======== INFORMATION SUPPLIED ========

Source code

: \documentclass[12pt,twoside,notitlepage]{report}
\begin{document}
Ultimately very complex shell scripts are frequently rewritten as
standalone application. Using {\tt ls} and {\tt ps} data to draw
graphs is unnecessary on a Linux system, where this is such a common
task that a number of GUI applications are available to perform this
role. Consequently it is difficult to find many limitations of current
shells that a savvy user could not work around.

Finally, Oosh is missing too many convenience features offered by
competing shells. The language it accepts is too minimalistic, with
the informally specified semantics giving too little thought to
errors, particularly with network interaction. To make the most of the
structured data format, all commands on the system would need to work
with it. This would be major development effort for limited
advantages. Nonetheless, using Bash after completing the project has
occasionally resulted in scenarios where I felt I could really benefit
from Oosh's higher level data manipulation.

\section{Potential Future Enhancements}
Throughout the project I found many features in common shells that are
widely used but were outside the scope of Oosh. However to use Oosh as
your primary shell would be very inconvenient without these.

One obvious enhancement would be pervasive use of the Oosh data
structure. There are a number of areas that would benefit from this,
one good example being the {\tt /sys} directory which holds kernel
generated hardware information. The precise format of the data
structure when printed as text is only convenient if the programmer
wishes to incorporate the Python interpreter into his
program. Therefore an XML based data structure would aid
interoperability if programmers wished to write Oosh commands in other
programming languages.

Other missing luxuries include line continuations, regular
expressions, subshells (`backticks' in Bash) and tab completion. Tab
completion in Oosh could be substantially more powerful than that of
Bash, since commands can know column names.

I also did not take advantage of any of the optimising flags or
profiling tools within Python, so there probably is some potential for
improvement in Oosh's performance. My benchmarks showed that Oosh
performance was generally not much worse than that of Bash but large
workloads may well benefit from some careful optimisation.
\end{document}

========
======== INFORMATION SUPPLIED ========

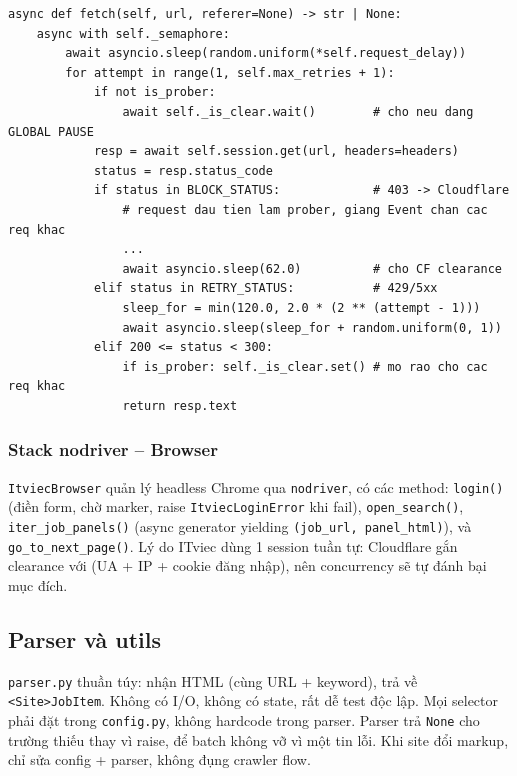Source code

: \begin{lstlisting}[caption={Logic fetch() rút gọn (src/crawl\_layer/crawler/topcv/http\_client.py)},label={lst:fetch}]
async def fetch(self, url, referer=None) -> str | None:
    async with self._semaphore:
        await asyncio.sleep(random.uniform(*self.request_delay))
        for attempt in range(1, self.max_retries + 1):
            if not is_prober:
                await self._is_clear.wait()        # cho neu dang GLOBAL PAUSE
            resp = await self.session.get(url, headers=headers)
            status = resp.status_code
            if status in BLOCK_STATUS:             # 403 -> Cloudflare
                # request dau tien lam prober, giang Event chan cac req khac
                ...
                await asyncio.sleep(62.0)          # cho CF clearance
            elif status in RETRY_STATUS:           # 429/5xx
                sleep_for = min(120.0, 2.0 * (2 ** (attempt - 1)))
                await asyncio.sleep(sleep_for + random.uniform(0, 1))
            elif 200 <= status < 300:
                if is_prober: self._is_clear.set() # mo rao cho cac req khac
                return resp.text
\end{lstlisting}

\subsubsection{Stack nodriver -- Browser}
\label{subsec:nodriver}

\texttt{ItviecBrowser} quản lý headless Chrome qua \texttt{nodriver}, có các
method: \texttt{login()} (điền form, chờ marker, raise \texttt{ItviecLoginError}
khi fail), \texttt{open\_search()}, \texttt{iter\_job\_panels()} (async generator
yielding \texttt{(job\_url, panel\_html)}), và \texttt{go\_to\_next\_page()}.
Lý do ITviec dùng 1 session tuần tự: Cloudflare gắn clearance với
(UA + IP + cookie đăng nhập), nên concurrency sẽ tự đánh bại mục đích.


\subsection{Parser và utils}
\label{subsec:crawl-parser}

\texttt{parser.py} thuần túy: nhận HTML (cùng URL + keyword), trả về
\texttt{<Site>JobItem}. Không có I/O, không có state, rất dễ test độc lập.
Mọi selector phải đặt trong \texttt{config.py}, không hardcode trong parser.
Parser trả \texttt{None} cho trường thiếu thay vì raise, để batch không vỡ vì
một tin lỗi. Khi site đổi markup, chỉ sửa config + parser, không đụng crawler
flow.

========
======== INFORMATION SUPPLIED ========

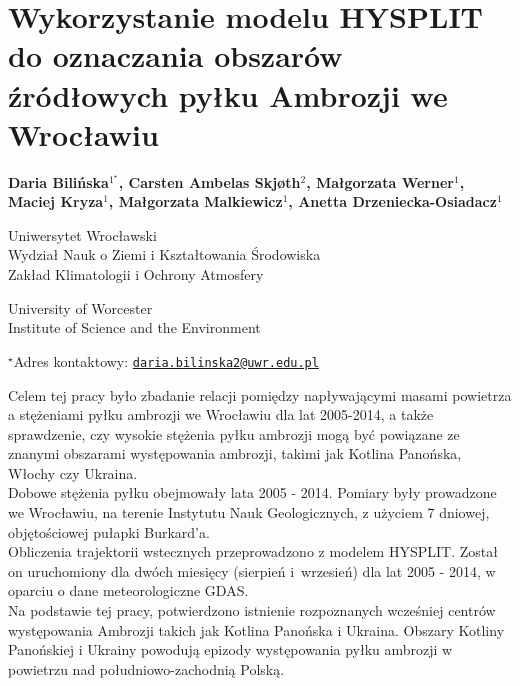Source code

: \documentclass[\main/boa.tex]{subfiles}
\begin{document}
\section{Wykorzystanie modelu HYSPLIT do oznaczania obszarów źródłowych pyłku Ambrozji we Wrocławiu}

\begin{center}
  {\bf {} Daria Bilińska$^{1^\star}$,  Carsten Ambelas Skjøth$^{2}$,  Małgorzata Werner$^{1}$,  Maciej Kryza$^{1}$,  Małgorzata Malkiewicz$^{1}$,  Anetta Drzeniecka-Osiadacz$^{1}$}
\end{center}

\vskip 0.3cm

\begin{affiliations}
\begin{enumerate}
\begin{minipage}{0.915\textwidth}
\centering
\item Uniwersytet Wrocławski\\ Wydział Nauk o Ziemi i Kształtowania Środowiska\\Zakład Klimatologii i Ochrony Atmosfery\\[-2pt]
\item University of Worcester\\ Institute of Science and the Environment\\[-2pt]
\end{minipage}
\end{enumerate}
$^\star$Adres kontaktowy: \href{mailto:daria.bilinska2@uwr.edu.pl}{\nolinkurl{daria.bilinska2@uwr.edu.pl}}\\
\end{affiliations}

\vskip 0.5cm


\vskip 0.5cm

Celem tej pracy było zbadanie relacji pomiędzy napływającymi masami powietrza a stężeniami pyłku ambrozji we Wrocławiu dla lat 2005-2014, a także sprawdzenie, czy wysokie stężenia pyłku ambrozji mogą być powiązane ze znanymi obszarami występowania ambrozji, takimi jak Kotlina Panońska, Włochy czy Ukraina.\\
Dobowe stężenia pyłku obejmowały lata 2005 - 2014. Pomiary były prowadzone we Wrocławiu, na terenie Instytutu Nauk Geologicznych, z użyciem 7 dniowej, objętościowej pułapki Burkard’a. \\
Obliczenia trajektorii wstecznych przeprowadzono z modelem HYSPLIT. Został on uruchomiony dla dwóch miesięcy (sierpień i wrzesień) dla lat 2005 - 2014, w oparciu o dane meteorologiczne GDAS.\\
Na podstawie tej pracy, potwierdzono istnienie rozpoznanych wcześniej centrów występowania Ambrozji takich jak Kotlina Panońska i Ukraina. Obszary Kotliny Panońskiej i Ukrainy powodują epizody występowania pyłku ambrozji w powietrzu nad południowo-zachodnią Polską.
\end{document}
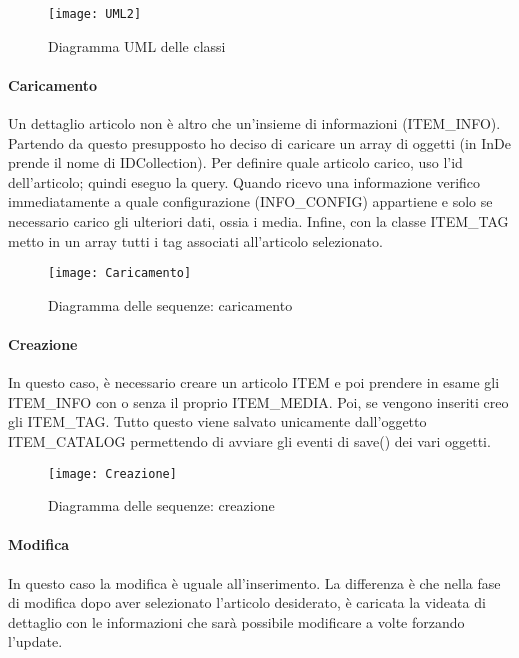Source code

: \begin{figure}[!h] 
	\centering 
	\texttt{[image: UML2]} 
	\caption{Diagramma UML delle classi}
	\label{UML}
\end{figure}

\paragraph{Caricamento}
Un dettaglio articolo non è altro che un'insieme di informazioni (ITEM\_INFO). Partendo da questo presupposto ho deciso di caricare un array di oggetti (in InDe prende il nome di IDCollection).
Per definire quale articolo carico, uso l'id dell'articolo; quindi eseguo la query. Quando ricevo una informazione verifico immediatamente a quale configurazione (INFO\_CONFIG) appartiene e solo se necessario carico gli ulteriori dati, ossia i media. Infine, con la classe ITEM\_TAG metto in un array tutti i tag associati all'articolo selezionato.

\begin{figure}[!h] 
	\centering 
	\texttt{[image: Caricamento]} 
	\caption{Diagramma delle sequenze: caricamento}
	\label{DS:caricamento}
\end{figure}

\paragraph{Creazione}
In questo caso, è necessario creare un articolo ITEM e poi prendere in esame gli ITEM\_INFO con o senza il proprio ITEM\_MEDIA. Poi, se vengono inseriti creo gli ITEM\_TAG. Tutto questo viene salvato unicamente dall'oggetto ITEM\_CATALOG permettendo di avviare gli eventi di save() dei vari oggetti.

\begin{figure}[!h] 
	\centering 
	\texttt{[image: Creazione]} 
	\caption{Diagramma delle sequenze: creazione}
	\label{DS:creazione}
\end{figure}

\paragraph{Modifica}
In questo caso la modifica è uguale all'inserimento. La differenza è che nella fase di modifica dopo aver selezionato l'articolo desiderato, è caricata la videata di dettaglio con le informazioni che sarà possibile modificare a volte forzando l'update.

========

TASK INSTRUCTIONS. Using the data above, reproduce exactly the lines from the line that contains "cho CF clearance" through the line that contains "keyword), trả về", including both.

ANSWER SPACE.
                await asyncio.sleep(62.0)          # cho CF clearance
            elif status in RETRY_STATUS:           # 429/5xx
                sleep_for = min(120.0, 2.0 * (2 ** (attempt - 1)))
                await asyncio.sleep(sleep_for + random.uniform(0, 1))
            elif 200 <= status < 300:
                if is_prober: self._is_clear.set() # mo rao cho cac req khac
                return resp.text
\end{lstlisting}

\subsubsection{Stack nodriver -- Browser}
\label{subsec:nodriver}

\texttt{ItviecBrowser} quản lý headless Chrome qua \texttt{nodriver}, có các
method: \texttt{login()} (điền form, chờ marker, raise \texttt{ItviecLoginError}
khi fail), \texttt{open\_search()}, \texttt{iter\_job\_panels()} (async generator
yielding \texttt{(job\_url, panel\_html)}), và \texttt{go\_to\_next\_page()}.
Lý do ITviec dùng 1 session tuần tự: Cloudflare gắn clearance với
(UA + IP + cookie đăng nhập), nên concurrency sẽ tự đánh bại mục đích.


\subsection{Parser và utils}
\label{subsec:crawl-parser}

\texttt{parser.py} thuần túy: nhận HTML (cùng URL + keyword), trả về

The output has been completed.